If that happens, he said, the U.S. would have to continue paying debt holders or risk major damage in global financial markets. As a result, “we will default on everything else.

Ron Paul schlägt nun offenbar vor, daß einfach US-Staatsanleihen, die die US-Notenbank im Zuge von "Quantitative Easing" Operationen erworben hat, "gelöscht" werden sollen:

"We owe, like, $1.6 trillion because the Federal Reserve bought that debt, so we have to work hard to pay the interest to the Federal Reserve," Paul said. "We don't, I mean, they're nobody; why do we have to pay them off?"

Ich habe keine Ahnung, wie Ron Paul sich das konkret vorstellt. Diese Staatsschulden stehen nach meinem Verständnis auf der Vermögensseite der FED-Bilanz. Karl Denninger echauffiert sich darüber, daß die Bankreserven, die durch die FED-Käufe geschaffen wurden (und FED-Verbindlichkeiten darstellen), offenbar nicht tangiert werden sollen:

"So let's think through Mr. Paul's "creative" solution. Destroying the bonds The Fed holds while leaving the "excess reserves" that are on deposit, which The Fed creates with a push of a button to pay for those bonds, is in fact exactly identical to unbacked emission of currency.

That is, raw printing of money."

Die Bankreserven gleich mit zu "löschen", wäre ja auch nicht Sinn der Übung, da es die US-Banken vermutlich crashen würde. Was aber mit der FED passiert, wenn der Kongress ihr einen massiven "Haircut" verpaßt, weiß ich nicht. Hoffentlich wird Mish demnächst darüber schreiben, ich bin intellektuell überfordert.

In der Zwischenzeit gibt ein aktuelles Interview vom Daily Bell mit Joe Salerno (Mises Institut) einen Einblick in die komplizierte Realität des modernen "Geldruckens". Darin wird ein offener Brief von Prof. Fekete an Ron Paul erwähnt, den ich bisher übersehen hatte. Fekete kritisiert darin nach meinem Verständnis die Praxis der FED, obengenannte Staatsanleihen mit Geld aus dem Nichts zu kaufen und behauptet es sei illegal nach dem Federal Reserve Act von 1913:

"What the F.R. banks cannot legally do is to buy the Treasury paper first with unauthorized F.R. credit, post the paper as collateral, and justify the illegal issuance of credit retroactively. Nor can they borrow the bond from the Treasury, post it as collateral, and pay for the bond retroactively.

This is an important limitation separating the regime of market-based irredeemable currency from the regime of fiat money involving outright monetization of government debt — the graveyard where the Continental dollar, the assignat, the mandat, the Reichsmark, and the Zimbabwe dollar (among countless others) rest.

At any rate, retroactive authorization of F.R. credit, if that’s what the Fed is up to, would be a violation of both the letter and spirit of the F.R. Act. It would mean converting the dollar into outright fiat money through the back door, bypassing Congress. It would show absolute bad faith on the part of the Chairman of the Federal Reserve Board of Governors, Dr. Ben Bernanke, who certainly knows what the law is. Such a blatant violation of the law would make him totally unfit for the powerful office he occupies. It would call for his immediate and dishonorable discharge by the President, pending Congressional investigation of the matter."

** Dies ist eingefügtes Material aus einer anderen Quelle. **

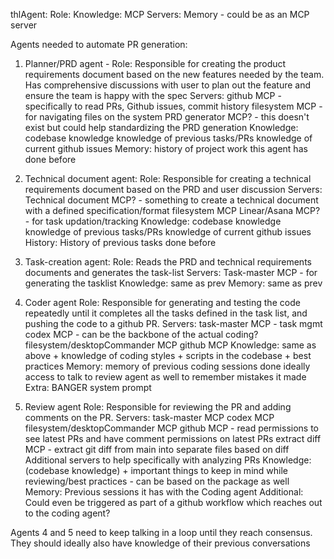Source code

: thlAgent:
    Role:
    Knowledge:
    MCP Servers:
    Memory - could be as an MCP server

Agents needed to automate PR generation:
     
  1. Planner/PRD agent - 
    Role: 
        Responsible for creating the product requirements document based on the new features needed by the team. Has comprehensive discussions with user to plan out the feature and ensure the team is happy with the spec
    Servers:
      github MCP - specifically to read PRs, Github issues, commit history
      filesystem MCP - for navigating files on the system
      PRD generator MCP? - this doesn't exist but could help standardizing the PRD generation
    Knowledge:
      codebase knowledge
      knowledge of previous tasks/PRs
      knowledge of current github issues
    Memory:
      history of project work this agent has done before

  2. Technical document agent:
    Role: 
        Responsible for creating a technical requirements document based on the PRD and user discussion
    Servers:
        Technical document MCP? - something to create a technical document with a defined specification/format
        filesystem MCP
        Linear/Asana MCP? - for task updation/tracking
    Knowledge:
        codebase knowledge
        knowledge of previous tasks/PRs
        knowledge of current github issues 
    History:
        History of previous tasks done before

    
  3. Task-creation agent:
    Role:
        Reads the PRD and technical requirements documents and generates the task-list
    Servers:
        Task-master MCP - for generating the tasklist
    Knowledge:
        same as prev
    Memory:
        same as prev

  4. Coder agent
    Role:
        Responsible for generating and testing the code repeatedly until it completes all the tasks defined in the task list, and pushing the code to a github PR.
    Servers:
        task-master MCP - task mgmt
        codex MCP - can be the backbone of the actual coding?
        filesystem/desktopCommander MCP
        github MCP 
    Knowledge:
        same as above +
        knowledge of coding styles + scripts in the codebase + best practices
    Memory:
        memory of previous coding sessions done
        ideally access to talk to review agent as well to remember mistakes it made
    Extra:
        BANGER system prompt 

  5. Review agent 
    Role: Responsible for reviewing the PR and adding comments on the PR.
    Servers:
      task-master MCP
      codex MCP
      filesystem/desktopCommander MCP
      github MCP - read permissions to see latest PRs and have comment permissions on latest PRs
      extract diff MCP - extract git diff from main into separate files based on diff
      Additional servers to help specifically with analyzing PRs
    Knowledge:
        (codebase knowledge) + 
        important things to keep in mind while reviewing/best practices - can be based on the package as well
    Memory:
        Previous sessions it has with the Coding agent
    Additional:
        Could even be triggered as part of a github workflow which reaches out to the coding agent?
    

Agents 4 and 5 need to keep talking in a loop until they reach consensus. 
They should ideally also have knowledge of their previous conversations
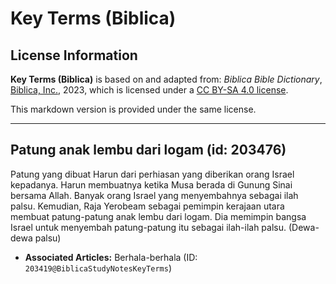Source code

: # Key Terms (Biblica)

## License Information

**Key Terms (Biblica)** is based on and adapted from: _Biblica Bible Dictionary_, [Biblica, Inc.](https://www.biblica.com/), 2023, which is licensed under a [CC BY-SA 4.0 license](https://creativecommons.org/licenses/by-sa/4.0/legalcode.en).

This markdown version is provided under the same license.



--------------------------------

## Patung anak lembu dari logam (id: 203476)

Patung yang dibuat Harun dari perhiasan yang diberikan orang Israel kepadanya. Harun membuatnya ketika Musa berada di Gunung Sinai bersama Allah. Banyak orang Israel yang menyembahnya sebagai ilah palsu. Kemudian, Raja Yerobeam sebagai pemimpin kerajaan utara membuat patung\-patung anak lembu dari logam. Dia memimpin bangsa Israel untuk menyembah patung\-patung itu sebagai ilah\-ilah palsu. (Dewa\- dewa palsu)

* **Associated Articles:** Berhala-berhala (ID: `203419@BiblicaStudyNotesKeyTerms`)

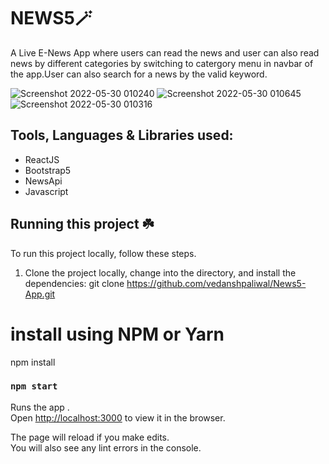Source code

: # NEWS5🪄
A Live E-News App where users can read the news and user can also read news by different categories by switching to catergory menu in navbar of the app.User can also search for a news by the valid keyword.

![Screenshot 2022-05-30 010240](https://user-images.githubusercontent.com/67954788/170888692-622d8519-df9e-4360-9ae7-69fbe065f014.png)
![Screenshot 2022-05-30 010645](https://user-images.githubusercontent.com/67954788/170888706-87ebe895-a971-4037-a396-81ebd7e711db.png)
![Screenshot 2022-05-30 010316](https://user-images.githubusercontent.com/67954788/170888708-9e38461d-a0e7-4721-8001-6c8c273c1fbf.png)


## Tools, Languages & Libraries used:
* ReactJS
* Bootstrap5
* NewsApi
* Javascript

## Running this project ☘️
To run this project locally, follow these steps.

1. Clone the project locally, change into the directory, and install the dependencies:
git clone https://github.com/vedanshpaliwal/News5-App.git

# install using NPM or Yarn
npm install

### `npm start`

Runs the app .\
Open [http://localhost:3000](http://localhost:3000) to view it in the browser.

The page will reload if you make edits.\
You will also see any lint errors in the console.



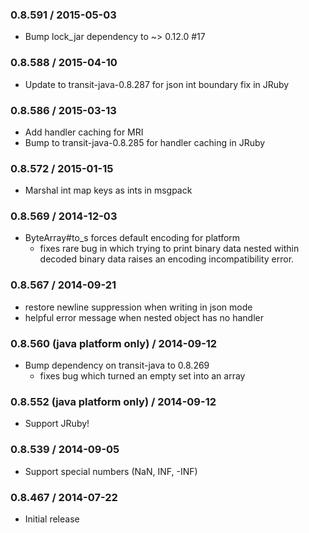 ### 0.8.591 / 2015-05-03

* Bump lock_jar dependency to ~> 0.12.0 #17

### 0.8.588 / 2015-04-10

* Update to transit-java-0.8.287 for json int boundary fix in JRuby

### 0.8.586 / 2015-03-13

* Add handler caching for MRI
* Bump to transit-java-0.8.285 for handler caching in JRuby

### 0.8.572 / 2015-01-15

* Marshal int map keys as ints in msgpack

### 0.8.569 / 2014-12-03

* ByteArray#to_s forces default encoding for platform
  * fixes rare bug in which trying to print binary data nested within
    decoded binary data raises an encoding incompatibility error.

### 0.8.567 / 2014-09-21

* restore newline suppression when writing in json mode
* helpful error message when nested object has no handler

### 0.8.560 (java platform only) / 2014-09-12

* Bump dependency on transit-java to 0.8.269
  * fixes bug which turned an empty set into an array

### 0.8.552 (java platform only) / 2014-09-12

* Support JRuby!

### 0.8.539 / 2014-09-05

* Support special numbers (NaN, INF, -INF)

### 0.8.467 / 2014-07-22

* Initial release
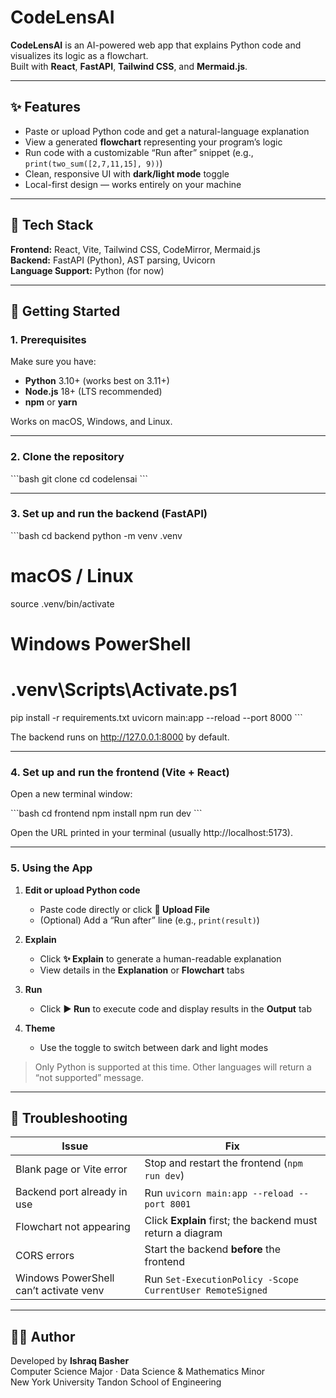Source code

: # CodeLensAI

**CodeLensAI** is an AI-powered web app that explains Python code and visualizes its logic as a flowchart.  
Built with **React**, **FastAPI**, **Tailwind CSS**, and **Mermaid.js**.

---

## ✨ Features

- Paste or upload Python code and get a natural-language explanation  
- View a generated **flowchart** representing your program’s logic  
- Run code with a customizable “Run after” snippet (e.g., `print(two_sum([2,7,11,15], 9))`)  
- Clean, responsive UI with **dark/light mode** toggle  
- Local-first design — works entirely on your machine  

---

## 🧰 Tech Stack

**Frontend:** React, Vite, Tailwind CSS, CodeMirror, Mermaid.js  
**Backend:** FastAPI (Python), AST parsing, Uvicorn  
**Language Support:** Python (for now)

---

## 🚀 Getting Started

### 1. Prerequisites

Make sure you have:

- **Python** 3.10+ (works best on 3.11+)  
- **Node.js** 18+ (LTS recommended)  
- **npm** or **yarn**

Works on macOS, Windows, and Linux.

---

### 2. Clone the repository

\`\`\`bash
git clone <your-repo-url>
cd codelensai
\`\`\`

---

### 3. Set up and run the backend (FastAPI)

\`\`\`bash
cd backend
python -m venv .venv

# macOS / Linux
source .venv/bin/activate
# Windows PowerShell
# .venv\Scripts\Activate.ps1

pip install -r requirements.txt
uvicorn main:app --reload --port 8000
\`\`\`

The backend runs on http://127.0.0.1:8000 by default.

---

### 4. Set up and run the frontend (Vite + React)

Open a new terminal window:

\`\`\`bash
cd frontend
npm install
npm run dev
\`\`\`

Open the URL printed in your terminal (usually http://localhost:5173).

---

### 5. Using the App

1. **Edit or upload Python code**  
   - Paste code directly or click **📂 Upload File**  
   - (Optional) Add a “Run after” line (e.g., `print(result)`)

2. **Explain**  
   - Click **✨ Explain** to generate a human-readable explanation  
   - View details in the **Explanation** or **Flowchart** tabs  

3. **Run**  
   - Click **▶ Run** to execute code and display results in the **Output** tab  

4. **Theme**  
   - Use the toggle to switch between dark and light modes  

> Only Python is supported at this time. Other languages will return a “not supported” message.

---

## 🧠 Troubleshooting

| Issue | Fix |
|------|-----|
| Blank page or Vite error | Stop and restart the frontend (`npm run dev`) |
| Backend port already in use | Run `uvicorn main:app --reload --port 8001` |
| Flowchart not appearing | Click **Explain** first; the backend must return a diagram |
| CORS errors | Start the backend **before** the frontend |
| Windows PowerShell can’t activate venv | Run `Set-ExecutionPolicy -Scope CurrentUser RemoteSigned` |

---

## 🧑‍💻 Author

Developed by **Ishraq Basher**  
Computer Science Major · Data Science & Mathematics Minor  
New York University Tandon School of Engineering
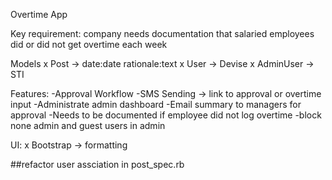 Overtime App

Key requirement: company needs documentation that salaried employees did or did not get overtime each week

Models
x  Post -> date:date rationale:text 
x User -> Devise 
x AdminUser -> STI

Features:
-Approval Workflow
-SMS Sending -> link to approval or overtime input
-Administrate admin dashboard
-Email summary to managers for approval
-Needs to be documented if employee did not log overtime
-block none admin and guest users in admin

UI:
x Bootstrap -> formatting

##refactor user assciation in post_spec.rb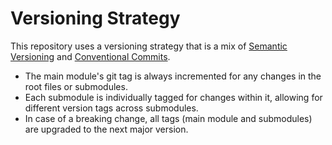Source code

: # Versioning Strategy

This repository uses a versioning strategy that is a mix of [Semantic Versioning](https://semver.org/) and [Conventional Commits](https://www.conventionalcommits.org/en/v1.0.0/).

- The main module's git tag is always incremented for any changes in the root files or submodules.
- Each submodule is individually tagged for changes within it, allowing for different version tags across submodules.
- In case of a breaking change, all tags (main module and submodules) are upgraded to the next major version.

Hier die Antwort von Salerno:

"Dr. Joseph Salerno: Assuming that Fekete has actually said these things, then he is confused, to say the least. I cannot explain exactly what he means, but I will respond to some of his statements.

The Fed is certainly not now constrained in its money-creating activities by "stringent legal conditions," if it ever was. Since World War 2, and especially since 1980, the Fed is able to create money at will by purchasing assets on the open market. It exercises this power every day three blocks from my office in New York City where the New York Federal Reserve Bank with its "trading desk" is located. The Fed is legally authorized to buy and sell U. S. government as well as many other types of securities for its own account on the open market. It trades exclusively with 20 or so "primary dealers," consisting mainly of Wall Street investment banks and other large securities dealers. When the Fed wishes to increase the money supply, it simply holds a computer auction where it offers to buy Treasury securities from these firms. It will purchase from the firms offering the best selling prices and will pay with checks written on itself. Actually payment is not in the form of literal paper checks, but in the form of electronic transfers of funds to the sellers' bank deposits.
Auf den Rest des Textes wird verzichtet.